Foucault asserts that the classical sense of parrhesia can no longer happen within our current epistemological framework, post-Descartes. The "modern (Cartesian) conception of evidence" demands a coincidence of belief and truth mentally, while the Greeks sought out the coincidence of belief and truth "in a verbal activity," parrhesia (14).

There are two questions, the first classical and the second modern: 1) how can we know that someone is a truth teller, and 2) how can that individual be so sure? "Courage" is a strong indication that someone is a parrhesiastes: "If there is a kind of 'proof' of the sincerity of the parrhesiastes, it is [his or her] courage" (15).

There are three requirements for someone to be a parrhesiastes or something to be parrhesia. Firstly, danger must be involved: “[T]here has to be a risk or danger … in telling the truth” (16). Secondly, parrhesia must function as criticism: “Parrhesia is always a game between the one who speaks the truth and the interlocutor” … and has to engage in “a criticism of the interlocutor or of the speaker” (17). Thirdly, “in parrhesia, telling the truth is regarded as a duty,” and maybe more importantly, “the orator who speaks the truth is free to keep silent” (19). So then, choice becomes a factor out of a sense of duty ... to the truth? The positive and classical sense of parrhesia establishes a relationship then between freedom and duty—two ideas which in the Cartesian sense are often deemed psychologically incompatible.
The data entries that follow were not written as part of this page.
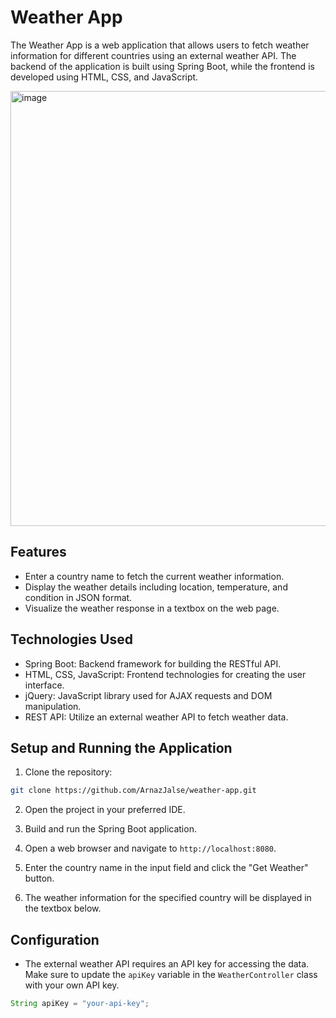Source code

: # Weather App

The Weather App is a web application that allows users to fetch weather information for different countries using an external weather API. The backend of the application is built using Spring Boot, while the frontend is developed using HTML, CSS, and JavaScript.

<img width="696" alt="image" src="https://github.com/ArnazJalse/weather-app/assets/77377394/b2160f10-afae-4a27-8ba7-0305acd78b27">


## Features

- Enter a country name to fetch the current weather information.
- Display the weather details including location, temperature, and condition in JSON format.
- Visualize the weather response in a textbox on the web page.

## Technologies Used

- Spring Boot: Backend framework for building the RESTful API.
- HTML, CSS, JavaScript: Frontend technologies for creating the user interface.
- jQuery: JavaScript library used for AJAX requests and DOM manipulation.
- REST API: Utilize an external weather API to fetch weather data.

## Setup and Running the Application

1. Clone the repository:

```bash
git clone https://github.com/ArnazJalse/weather-app.git
```
  
2. Open the project in your preferred IDE.

3. Build and run the Spring Boot application.

4. Open a web browser and navigate to `http://localhost:8080`.

5. Enter the country name in the input field and click the "Get Weather" button.

6. The weather information for the specified country will be displayed in the textbox below.

## Configuration

- The external weather API requires an API key for accessing the data. Make sure to update the `apiKey` variable in the `WeatherController` class with your own API key.

```java
String apiKey = "your-api-key";
```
Parrhesia, moreover, is very specifically a verbal, not a mental, activity, through which certain relationships are formed between the speaker and—“truth through frankness [or honesty], … his [or her] own life through danger,” … and the “self through criticism (self-criticism or criticism of other people)” (19).

--

“Dorian harmony” is courageous (100-1). We always run the risk of thinking too much as opposed to living out our political aspirations for social justice. As such, I find the concept of “epimeleia heautou,” “the care of the self,” very useful. To take into account “whether there is a harmonic relation” between one’s logos and bios as Socrates emphasized (97), is to encourage a “willing[ness] to care for the manner in which [one] lives the rest of [her] life” (98). I wonder what a contemporary test or “basanos” or “touchstone” (97) would look like?

Sunday, July 23, 2006

Bushy Logic

On Sunday, Saudi Arabia asked President Bush to intervene in Israel's military campaign in Lebanon, but apparently the administration does not believe that an immediate cease-fire is the answer. Of course they don't.

Beirut is Dying Again

I just read an article by Robert Fisk, "The Empire Leaves Beirut to Burn," and I can't help but wonder why. I mean really, Why? It was just a few weeks ago I was looking out over the water in the coastal city of San Sebastian, Spain and listening to two tourists discussing the beauty of the view, the city on the water, the richness and variety of the lifestyle, the food, and the culture. I heard one American voice say, "it reminds me of Beirut back in the day." I have never been to Beirut, but I have heard stories of its beauty and majesty, seaport city on the Mediterranean, Paris of the Middle East now in the midst of what is being called a humanitarian emergency. The UN is pushing for a safe humanitarian corridor for much needed aid and supplies, but so far Israel "is reported to have rejected the idea."
I can't help but wonder how many people, and I mean citizens -- not leaders, but citizens -- agree with the way governments around the world address threats. I mean ... there really is no way for our world leaders to check in with us, and if there were they wouldn't. When millions of people protested around the world against the impending US invasion of Iraq, not only did it not have an effect -- it didn't even slow the Bush boys down. If the whole world put its foot down, and said to leaders everywhere "NO," would they listen? If the whole world, and again I mean citizens, Demanded that world leaders stop their madness -- would they listen? Because let's stop kidding ourselves, the world is made and unmade by a few, not by many.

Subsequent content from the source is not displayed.